Exercise directions: A stretch of the entries below is to be set down exactly, running from the line with "2025-06-19 12:52:14.164 [info]" through the line with "2025-06-19 12:52:35.548 [info]", both included, and no other line.

Information given:
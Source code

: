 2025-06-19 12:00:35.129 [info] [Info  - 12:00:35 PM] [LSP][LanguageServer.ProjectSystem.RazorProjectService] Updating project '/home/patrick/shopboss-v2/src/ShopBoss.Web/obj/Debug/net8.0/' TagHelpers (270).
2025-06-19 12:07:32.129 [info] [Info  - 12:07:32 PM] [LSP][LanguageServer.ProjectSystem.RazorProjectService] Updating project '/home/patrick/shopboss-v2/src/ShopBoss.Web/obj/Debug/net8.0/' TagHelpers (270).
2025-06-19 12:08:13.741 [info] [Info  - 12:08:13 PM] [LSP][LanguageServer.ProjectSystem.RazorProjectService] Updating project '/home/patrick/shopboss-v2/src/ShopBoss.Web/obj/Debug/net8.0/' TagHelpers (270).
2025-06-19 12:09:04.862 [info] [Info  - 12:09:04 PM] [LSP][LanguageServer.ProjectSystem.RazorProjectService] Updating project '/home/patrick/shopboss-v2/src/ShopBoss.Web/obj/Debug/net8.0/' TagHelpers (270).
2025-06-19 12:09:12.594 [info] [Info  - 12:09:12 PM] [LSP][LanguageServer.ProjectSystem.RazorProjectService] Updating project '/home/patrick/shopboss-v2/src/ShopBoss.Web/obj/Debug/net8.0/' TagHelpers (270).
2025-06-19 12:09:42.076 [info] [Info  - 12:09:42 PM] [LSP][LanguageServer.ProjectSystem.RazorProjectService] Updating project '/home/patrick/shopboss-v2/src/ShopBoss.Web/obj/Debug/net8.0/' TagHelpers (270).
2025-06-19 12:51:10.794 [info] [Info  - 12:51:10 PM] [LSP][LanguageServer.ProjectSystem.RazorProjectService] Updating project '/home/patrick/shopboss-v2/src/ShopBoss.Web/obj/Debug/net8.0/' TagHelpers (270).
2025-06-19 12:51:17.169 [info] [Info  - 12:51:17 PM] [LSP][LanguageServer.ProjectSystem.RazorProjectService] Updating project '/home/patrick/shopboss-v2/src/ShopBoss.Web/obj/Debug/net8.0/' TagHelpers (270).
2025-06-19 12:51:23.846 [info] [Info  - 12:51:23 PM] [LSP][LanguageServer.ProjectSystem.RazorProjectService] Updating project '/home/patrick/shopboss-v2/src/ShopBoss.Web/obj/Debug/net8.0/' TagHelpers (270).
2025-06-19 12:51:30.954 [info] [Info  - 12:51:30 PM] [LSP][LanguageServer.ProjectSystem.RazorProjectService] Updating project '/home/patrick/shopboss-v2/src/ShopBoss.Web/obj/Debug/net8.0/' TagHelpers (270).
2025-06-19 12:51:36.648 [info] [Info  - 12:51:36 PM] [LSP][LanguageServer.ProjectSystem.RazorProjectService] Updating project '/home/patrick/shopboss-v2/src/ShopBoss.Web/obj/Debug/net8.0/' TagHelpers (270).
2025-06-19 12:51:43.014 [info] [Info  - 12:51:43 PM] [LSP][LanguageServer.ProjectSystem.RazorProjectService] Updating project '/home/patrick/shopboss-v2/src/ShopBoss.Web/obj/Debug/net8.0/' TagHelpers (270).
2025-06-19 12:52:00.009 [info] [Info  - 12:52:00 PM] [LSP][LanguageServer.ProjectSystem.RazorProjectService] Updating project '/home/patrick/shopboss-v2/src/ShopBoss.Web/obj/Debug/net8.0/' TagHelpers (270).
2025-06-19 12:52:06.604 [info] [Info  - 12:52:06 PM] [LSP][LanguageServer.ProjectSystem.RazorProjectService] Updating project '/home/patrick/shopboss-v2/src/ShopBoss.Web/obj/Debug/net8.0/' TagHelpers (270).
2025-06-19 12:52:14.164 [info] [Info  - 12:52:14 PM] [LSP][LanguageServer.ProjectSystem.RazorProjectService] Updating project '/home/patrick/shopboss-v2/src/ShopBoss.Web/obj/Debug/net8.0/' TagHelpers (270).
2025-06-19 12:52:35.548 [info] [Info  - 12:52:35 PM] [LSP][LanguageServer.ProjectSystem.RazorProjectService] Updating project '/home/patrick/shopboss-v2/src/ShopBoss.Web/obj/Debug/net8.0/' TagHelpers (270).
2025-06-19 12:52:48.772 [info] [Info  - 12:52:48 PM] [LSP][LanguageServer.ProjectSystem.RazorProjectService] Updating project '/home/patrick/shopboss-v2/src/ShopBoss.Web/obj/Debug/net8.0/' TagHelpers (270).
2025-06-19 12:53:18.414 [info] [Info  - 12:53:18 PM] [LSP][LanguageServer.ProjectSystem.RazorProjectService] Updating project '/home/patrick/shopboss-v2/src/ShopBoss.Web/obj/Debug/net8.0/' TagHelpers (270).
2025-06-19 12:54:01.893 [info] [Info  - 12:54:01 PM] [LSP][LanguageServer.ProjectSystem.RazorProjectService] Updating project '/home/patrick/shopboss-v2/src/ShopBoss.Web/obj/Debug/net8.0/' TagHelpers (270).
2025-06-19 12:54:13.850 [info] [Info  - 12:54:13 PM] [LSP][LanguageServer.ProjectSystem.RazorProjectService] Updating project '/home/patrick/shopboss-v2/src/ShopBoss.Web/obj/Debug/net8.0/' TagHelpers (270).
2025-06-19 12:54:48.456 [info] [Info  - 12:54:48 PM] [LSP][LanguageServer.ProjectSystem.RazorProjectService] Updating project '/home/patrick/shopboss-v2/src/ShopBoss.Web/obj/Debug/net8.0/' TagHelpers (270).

Reply to the exercise:
2025-06-19 12:52:14.164 [info] [Info  - 12:52:14 PM] [LSP][LanguageServer.ProjectSystem.RazorProjectService] Updating project '/home/patrick/shopboss-v2/src/ShopBoss.Web/obj/Debug/net8.0/' TagHelpers (270).
2025-06-19 12:52:35.548 [info] [Info  - 12:52:35 PM] [LSP][LanguageServer.ProjectSystem.RazorProjectService] Updating project '/home/patrick/shopboss-v2/src/ShopBoss.Web/obj/Debug/net8.0/' TagHelpers (270).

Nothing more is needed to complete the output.